DATA FOR THIS TASK Start Marker
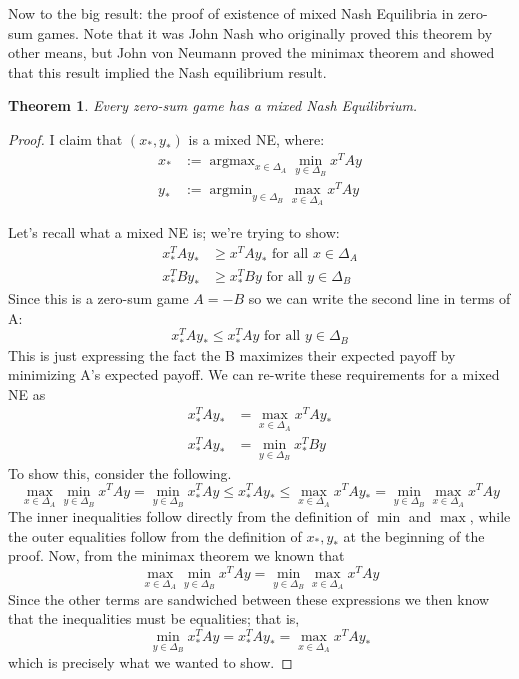 \documentclass[12pt]{article}
\DeclareMathOperator*{\argmax}{argmax}
\DeclareMathOperator*{\argmin}{argmin}
\newtheorem{thm}{Theorem}
\begin{document}
Now to the big result: the proof of existence of mixed Nash Equilibria in zero-sum games. Note that it was John Nash who originally proved this theorem by other means, but John von Neumann
proved the minimax theorem and showed that this result implied the Nash equilibrium result. 

\begin{thm}
Every zero-sum game has a mixed Nash Equilibrium. 
\end{thm}

\begin{proof}
I claim that $(x_*, y_*)$ is a mixed NE, where:
\begin{align*}
x_* &:= \argmax_{x \in \Delta_A} \min_{y \in \Delta_B} x^T A y \\
y_* &:= \argmin_{y \in \Delta_B} \max_{x \in \Delta_A} x^T A y
\end{align*}

Let's recall what a mixed NE is; we're trying to show: 
\begin{align*}
x_*^T A y_* &\geq x^T A y_* \text{ for all }  x \in \Delta_A \\
x_*^T B y_* &\geq x_*^T B y \text{ for all } y \in \Delta_B 
\end{align*}
Since this is a zero-sum game $A = -B$ so we can write the second line in terms of A: 
\[x_*^T A y_* \leq x_*^T A y \text{ for all } y \in \Delta_B \]
This is just expressing the fact the B maximizes their expected payoff by minimizing A's expected payoff. We can re-write these requirements for a mixed NE as
\begin{align*}
x_*^T A y_* &= \max_{x \in \Delta_A} x^T A y_* \\
x_*^T A y_* &= \min_{y \in \Delta_B} x_*^T B y 
\end{align*}
To show this, consider the following. 
\[\max_{x \in \Delta_A} \min_{y \in \Delta_B} x^T A y = \min_{y \in \Delta_B} x_*^T A y \leq x_*^T A y_* \leq \max_{x \in \Delta_A} x^T A y_* = \min_{y \in \Delta_B} \max_{x \in \Delta_A} x^T A y \]
The inner inequalities follow directly from the definition of $\min$ and $\max$, while the outer equalities follow from the definition of $x_*, y_*$ at the beginning of the proof. Now, from the minimax 
theorem we known that 
\[\max_{x \in \Delta_A} \min_{y \in \Delta_B} x^T A y = \min_{y \in \Delta_B} \max_{x \in \Delta_A} x^T A y \]
Since the other terms are sandwiched between these expressions we then know that the inequalities must be equalities; that is, 
\[\min_{y \in \Delta_B} x_*^T A y = x_*^T A y_* = \max_{x \in \Delta_A} x^T A y_*\]
which is precisely what we wanted to show. 
\end{proof}
\end{document}
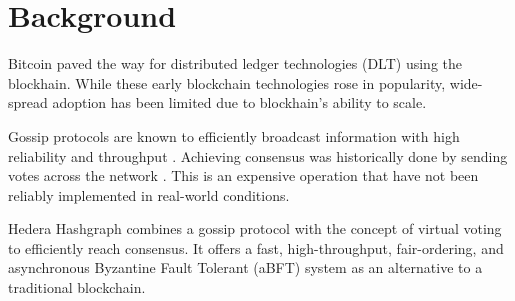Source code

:\section{Background}

Bitcoin \cite{nakamoto2008peer} paved the way for distributed ledger technologies (DLT) using the blockhain. While these early blockchain technologies rose in popularity, wide-spread adoption has been limited due to blockhain's ability to scale. 


Gossip protocols are known to efficiently broadcast information with high reliability and throughput \cite{birman}. Achieving consensus was historically done by sending votes across the network \cite{berman1989towards}. This is an expensive operation that have not been reliably implemented in real-world conditions.

Hedera Hashgraph\cite{baird2016} combines a gossip protocol with the concept of virtual voting to efficiently reach consensus. It offers a fast, high-throughput, fair-ordering, and asynchronous Byzantine Fault Tolerant (aBFT) system as an alternative to a traditional blockchain.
DATA FOR THIS TASK End Marker
From the line containing "ability to scale." down to the last line of the data above, copy every line exactly; leave out all other lines.

Bitcoin \cite{nakamoto2008peer} paved the way for distributed ledger technologies (DLT) using the blockhain. While these early blockchain technologies rose in popularity, wide-spread adoption has been limited due to blockhain's ability to scale. 


Gossip protocols are known to efficiently broadcast information with high reliability and throughput \cite{birman}. Achieving consensus was historically done by sending votes across the network \cite{berman1989towards}. This is an expensive operation that have not been reliably implemented in real-world conditions.

Hedera Hashgraph\cite{baird2016} combines a gossip protocol with the concept of virtual voting to efficiently reach consensus. It offers a fast, high-throughput, fair-ordering, and asynchronous Byzantine Fault Tolerant (aBFT) system as an alternative to a traditional blockchain.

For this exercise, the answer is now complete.